The health challenges of "the good life"”
Metabolic diseases are on the rise in Sweden and around the world. These health conditions, which include diabetes, obesity, cardiovascular disease and kidney failure, all entail prolonged suffering and the risk of premature death.
Diabetes research at Karolinska Institutet focuses primarily on disorders of insulin secretion or insulin sensitivity. We conduct cutting-edge research into pancreatic and pancreatic islet (the insulin producing cells) transplantations for patients with diabetes. Another area in which we have been quite successful is research in obesity and bariatric surgery, with proven effects in national studies.
As a result of this research, healthcare services are better able to select the right patients for this particular intervention. As testimony to our leading role in this field, we have teamed up with Astra-Zeneca to establish the Integrated Cardio Metabolic Centre (ICMC). Here, over thirty clinical and preclinical scientists are engaged in intensive medical, surgical and epidemiological research into cardiovascular diseases, such as myocardial infarction, stroke and heart failure.
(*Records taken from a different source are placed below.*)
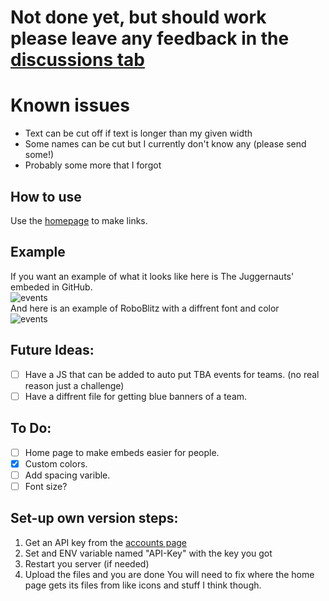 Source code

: # Not done yet, but should work please leave any feedback in the [discussions tab](https://github.com/Cool-showTTV/TheBlueAlliance-Embed/discussions)

# Known issues
- Text can be cut off if text is longer than my given width
- Some names can be cut but I currently don't know any (please send some!)
- Probably some more that I forgot

## How to use
Use the [homepage](https://thebluealliance-embed.herokuapp.com) to make links.

## Example
If you want an example of what it looks like here is The Juggernauts' embeded in GitHub.<br>
![events](https://thebluealliance-embed.herokuapp.com/?num=1)<br>
And here is an example of RoboBlitz with a diffrent font and color<br>
![events](https://thebluealliance-embed.herokuapp.com/?num=3936&font=Candara&color=00f)


## Future Ideas:
- [ ] Have a JS that can be added to auto put TBA events for teams. (no real reason just a challenge)
- [ ] Have a diffrent file for getting blue banners of a team.

## To Do:
- [ ] Home page to make embeds easier for people.
- [X] Custom colors.
- [ ] Add spacing varible.
- [ ] Font size?

## Set-up own version steps:
1. Get an API key from the [accounts page](https://www.thebluealliance.com/account#:~:text=0-,Read%20API%20Keys,-Description)
2. Set and ENV variable named "API-Key" with the key you got
3. Restart you server (if needed)
4. Upload the files and you are done
You will need to fix where the home page gets its files from like icons and stuff I think though.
Anna Krook professor of Integrative Cell Physiology:
Many studies have shown that physical activity can prevent diabetes and reduce the blood sugar levels of people with type 2 diabetes. But what exactly happens in the body? How is the signalling system in the muscle cells affected? These are two of the many questions I want to answer.
The most widespread disease in Sweden is cardiovascular disease, which claims many lives every year. Some 28,000 people die annually from heart attacks, and 30,000 suffer strokes, half of them fatal.
Approximately 400,000 people have diabetes, a disease that affects the blood vessels and nerves, and over time, increases the risk of cardiovascular disease, kidney damage and circulatory complications in the feet and eyes.